* [Activity]:
Every line from the opening of the records to the line with "basic use case." should be restated exactly, with both ends included and the pictures left out.

* [Data for analysis]:
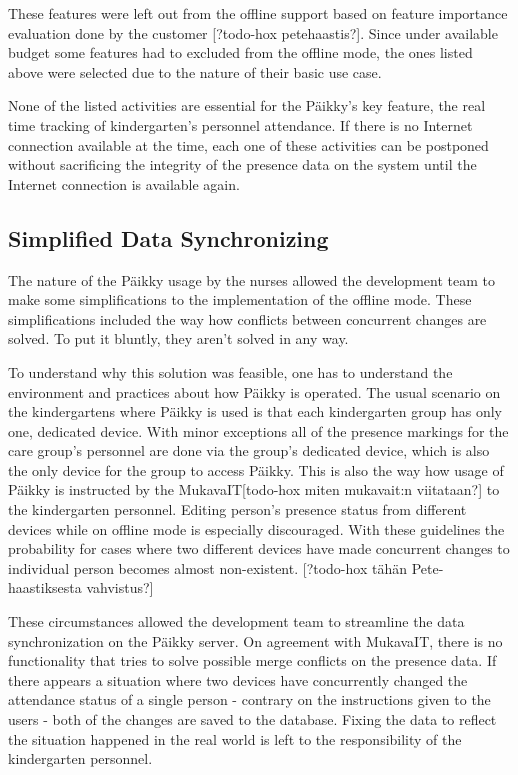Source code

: These features were left out from the offline support based on feature importance evaluation done by the customer [?todo-hox petehaastis?]. Since under available budget some features had to excluded from the offline mode, the ones listed above were selected due to the nature of their basic use case.

None of the listed activities are essential for the Päikky's key feature, the real time tracking of kindergarten's personnel attendance. If there is no Internet connection available at the time, each one of these activities can be postponed without sacrificing the integrity of the presence data on the system until the Internet connection is available again.




\subsection{Simplified Data Synchronizing}
The nature of the Päikky usage by the nurses allowed the development team to make some simplifications to the implementation of the offline mode. These simplifications included the way how conflicts between concurrent changes are solved. To put it bluntly, they aren't solved in any way.

To understand why this solution was feasible, one has to understand the environment and practices about how Päikky is operated. The usual scenario on the kindergartens where Päikky is used is that each kindergarten group has only one, dedicated device. With minor exceptions all of the presence markings for the care group's personnel are done via the group's dedicated device, which is also the only device for the group to access Päikky. This is also the way how usage of Päikky is instructed by the MukavaIT[todo-hox miten mukavait:n viitataan?] to the kindergarten personnel. Editing person's presence status from different devices while on offline mode is especially discouraged. With these guidelines the probability for cases where two different devices have made concurrent changes to individual person becomes almost non-existent. [?todo-hox tähän Pete-haastiksesta vahvistus?]

These circumstances allowed the development team to streamline the data synchronization on the Päikky server. On agreement with MukavaIT, there is no functionality that tries to solve possible merge conflicts on the presence data. If there appears a situation where two devices have concurrently changed the attendance status of a single person - contrary on the instructions given to the users - both of the changes are saved to the database. Fixing the data to reflect the situation happened in the real world is left to the responsibility of the kindergarten personnel.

* [Solution to the exercise]:
Source code

: These features were left out from the offline support based on feature importance evaluation done by the customer [?todo-hox petehaastis?]. Since under available budget some features had to excluded from the offline mode, the ones listed above were selected due to the nature of their basic use case.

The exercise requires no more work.